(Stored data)
----------

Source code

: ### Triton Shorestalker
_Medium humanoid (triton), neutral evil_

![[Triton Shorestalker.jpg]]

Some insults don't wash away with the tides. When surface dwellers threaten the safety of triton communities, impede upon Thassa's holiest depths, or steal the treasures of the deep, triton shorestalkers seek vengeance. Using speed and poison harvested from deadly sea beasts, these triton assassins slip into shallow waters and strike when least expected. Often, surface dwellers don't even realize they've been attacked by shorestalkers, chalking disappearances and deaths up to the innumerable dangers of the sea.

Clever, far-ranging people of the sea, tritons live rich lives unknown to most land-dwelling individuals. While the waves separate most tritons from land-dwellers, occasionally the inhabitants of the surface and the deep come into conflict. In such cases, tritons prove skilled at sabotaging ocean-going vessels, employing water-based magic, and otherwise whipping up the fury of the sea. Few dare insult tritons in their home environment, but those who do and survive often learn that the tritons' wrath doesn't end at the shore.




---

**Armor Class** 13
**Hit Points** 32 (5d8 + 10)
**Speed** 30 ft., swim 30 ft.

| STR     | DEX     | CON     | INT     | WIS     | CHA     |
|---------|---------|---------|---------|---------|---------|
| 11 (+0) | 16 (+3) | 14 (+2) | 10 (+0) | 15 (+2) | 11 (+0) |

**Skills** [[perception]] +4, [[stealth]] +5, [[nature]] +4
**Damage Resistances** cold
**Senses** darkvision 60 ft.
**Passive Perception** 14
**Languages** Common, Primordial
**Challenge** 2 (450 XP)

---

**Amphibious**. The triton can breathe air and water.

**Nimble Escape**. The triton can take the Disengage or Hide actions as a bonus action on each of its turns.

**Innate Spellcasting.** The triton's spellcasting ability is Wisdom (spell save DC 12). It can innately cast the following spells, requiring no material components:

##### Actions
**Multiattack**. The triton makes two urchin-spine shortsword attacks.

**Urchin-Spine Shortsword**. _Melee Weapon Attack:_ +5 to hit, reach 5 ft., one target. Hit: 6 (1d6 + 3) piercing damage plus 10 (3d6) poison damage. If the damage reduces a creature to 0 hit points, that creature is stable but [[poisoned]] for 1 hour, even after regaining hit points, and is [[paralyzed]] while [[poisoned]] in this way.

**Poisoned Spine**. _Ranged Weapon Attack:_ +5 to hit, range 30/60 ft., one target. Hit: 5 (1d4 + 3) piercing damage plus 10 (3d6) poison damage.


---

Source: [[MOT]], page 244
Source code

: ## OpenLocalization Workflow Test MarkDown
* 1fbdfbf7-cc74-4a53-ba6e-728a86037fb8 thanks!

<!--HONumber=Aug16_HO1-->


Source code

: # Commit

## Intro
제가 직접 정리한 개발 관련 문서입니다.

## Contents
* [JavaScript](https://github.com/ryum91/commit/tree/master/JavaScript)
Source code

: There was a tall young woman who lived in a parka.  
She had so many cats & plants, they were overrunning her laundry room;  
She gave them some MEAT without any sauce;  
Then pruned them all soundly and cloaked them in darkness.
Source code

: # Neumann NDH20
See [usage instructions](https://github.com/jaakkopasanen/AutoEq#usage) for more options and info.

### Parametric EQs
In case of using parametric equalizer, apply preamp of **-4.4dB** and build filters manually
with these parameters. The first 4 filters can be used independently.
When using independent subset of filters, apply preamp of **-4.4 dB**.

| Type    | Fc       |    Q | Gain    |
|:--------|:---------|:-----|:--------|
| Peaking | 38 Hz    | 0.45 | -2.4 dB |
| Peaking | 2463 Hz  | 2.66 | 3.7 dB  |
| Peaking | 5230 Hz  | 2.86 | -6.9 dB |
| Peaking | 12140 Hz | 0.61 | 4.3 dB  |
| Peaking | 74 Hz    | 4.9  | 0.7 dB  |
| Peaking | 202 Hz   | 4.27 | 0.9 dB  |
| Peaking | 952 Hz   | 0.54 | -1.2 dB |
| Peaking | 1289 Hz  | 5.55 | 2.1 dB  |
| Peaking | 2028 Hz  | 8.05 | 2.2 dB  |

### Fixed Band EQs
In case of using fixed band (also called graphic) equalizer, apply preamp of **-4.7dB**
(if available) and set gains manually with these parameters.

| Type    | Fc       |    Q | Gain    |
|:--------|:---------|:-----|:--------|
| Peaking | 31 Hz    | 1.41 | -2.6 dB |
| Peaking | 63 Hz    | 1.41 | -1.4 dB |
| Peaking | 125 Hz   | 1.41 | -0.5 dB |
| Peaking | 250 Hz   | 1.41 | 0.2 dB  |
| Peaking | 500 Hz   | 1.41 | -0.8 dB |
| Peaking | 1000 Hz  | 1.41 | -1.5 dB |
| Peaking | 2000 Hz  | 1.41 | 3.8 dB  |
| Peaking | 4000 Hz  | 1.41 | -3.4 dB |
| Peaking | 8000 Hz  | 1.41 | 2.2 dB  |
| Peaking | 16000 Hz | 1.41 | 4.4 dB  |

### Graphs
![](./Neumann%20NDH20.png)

----------

Work required:
Down to the last character, restate every record.

Your response:
Source code

: ### Triton Shorestalker
_Medium humanoid (triton), neutral evil_

![[Triton Shorestalker.jpg]]

Some insults don't wash away with the tides. When surface dwellers threaten the safety of triton communities, impede upon Thassa's holiest depths, or steal the treasures of the deep, triton shorestalkers seek vengeance. Using speed and poison harvested from deadly sea beasts, these triton assassins slip into shallow waters and strike when least expected. Often, surface dwellers don't even realize they've been attacked by shorestalkers, chalking disappearances and deaths up to the innumerable dangers of the sea.

Clever, far-ranging people of the sea, tritons live rich lives unknown to most land-dwelling individuals. While the waves separate most tritons from land-dwellers, occasionally the inhabitants of the surface and the deep come into conflict. In such cases, tritons prove skilled at sabotaging ocean-going vessels, employing water-based magic, and otherwise whipping up the fury of the sea. Few dare insult tritons in their home environment, but those who do and survive often learn that the tritons' wrath doesn't end at the shore.




---

**Armor Class** 13
**Hit Points** 32 (5d8 + 10)
**Speed** 30 ft., swim 30 ft.

| STR     | DEX     | CON     | INT     | WIS     | CHA     |
|---------|---------|---------|---------|---------|---------|
| 11 (+0) | 16 (+3) | 14 (+2) | 10 (+0) | 15 (+2) | 11 (+0) |

**Skills** [[perception]] +4, [[stealth]] +5, [[nature]] +4
**Damage Resistances** cold
**Senses** darkvision 60 ft.
**Passive Perception** 14
**Languages** Common, Primordial
**Challenge** 2 (450 XP)

---

**Amphibious**. The triton can breathe air and water.

**Nimble Escape**. The triton can take the Disengage or Hide actions as a bonus action on each of its turns.

**Innate Spellcasting.** The triton's spellcasting ability is Wisdom (spell save DC 12). It can innately cast the following spells, requiring no material components:

##### Actions
**Multiattack**. The triton makes two urchin-spine shortsword attacks.

**Urchin-Spine Shortsword**. _Melee Weapon Attack:_ +5 to hit, reach 5 ft., one target. Hit: 6 (1d6 + 3) piercing damage plus 10 (3d6) poison damage. If the damage reduces a creature to 0 hit points, that creature is stable but [[poisoned]] for 1 hour, even after regaining hit points, and is [[paralyzed]] while [[poisoned]] in this way.

**Poisoned Spine**. _Ranged Weapon Attack:_ +5 to hit, range 30/60 ft., one target. Hit: 5 (1d4 + 3) piercing damage plus 10 (3d6) poison damage.


---

Source: [[MOT]], page 244
Source code

: ## OpenLocalization Workflow Test MarkDown
* 1fbdfbf7-cc74-4a53-ba6e-728a86037fb8 thanks!

<!--HONumber=Aug16_HO1-->


Source code

: # Commit

## Intro
제가 직접 정리한 개발 관련 문서입니다.

## Contents
* [JavaScript](https://github.com/ryum91/commit/tree/master/JavaScript)
Source code

: There was a tall young woman who lived in a parka.  
She had so many cats & plants, they were overrunning her laundry room;  
She gave them some MEAT without any sauce;  
Then pruned them all soundly and cloaked them in darkness.
Source code

: # Neumann NDH20
See [usage instructions](https://github.com/jaakkopasanen/AutoEq#usage) for more options and info.

### Parametric EQs
In case of using parametric equalizer, apply preamp of **-4.4dB** and build filters manually
with these parameters. The first 4 filters can be used independently.
When using independent subset of filters, apply preamp of **-4.4 dB**.

| Type    | Fc       |    Q | Gain    |
|:--------|:---------|:-----|:--------|
| Peaking | 38 Hz    | 0.45 | -2.4 dB |
| Peaking | 2463 Hz  | 2.66 | 3.7 dB  |
| Peaking | 5230 Hz  | 2.86 | -6.9 dB |
| Peaking | 12140 Hz | 0.61 | 4.3 dB  |
| Peaking | 74 Hz    | 4.9  | 0.7 dB  |
| Peaking | 202 Hz   | 4.27 | 0.9 dB  |
| Peaking | 952 Hz   | 0.54 | -1.2 dB |
| Peaking | 1289 Hz  | 5.55 | 2.1 dB  |
| Peaking | 2028 Hz  | 8.05 | 2.2 dB  |

### Fixed Band EQs
In case of using fixed band (also called graphic) equalizer, apply preamp of **-4.7dB**
(if available) and set gains manually with these parameters.

| Type    | Fc       |    Q | Gain    |
|:--------|:---------|:-----|:--------|
| Peaking | 31 Hz    | 1.41 | -2.6 dB |
| Peaking | 63 Hz    | 1.41 | -1.4 dB |
| Peaking | 125 Hz   | 1.41 | -0.5 dB |
| Peaking | 250 Hz   | 1.41 | 0.2 dB  |
| Peaking | 500 Hz   | 1.41 | -0.8 dB |
| Peaking | 1000 Hz  | 1.41 | -1.5 dB |
| Peaking | 2000 Hz  | 1.41 | 3.8 dB  |
| Peaking | 4000 Hz  | 1.41 | -3.4 dB |
| Peaking | 8000 Hz  | 1.41 | 2.2 dB  |
| Peaking | 16000 Hz | 1.41 | 4.4 dB  |

### Graphs
![](./Neumann%20NDH20.png)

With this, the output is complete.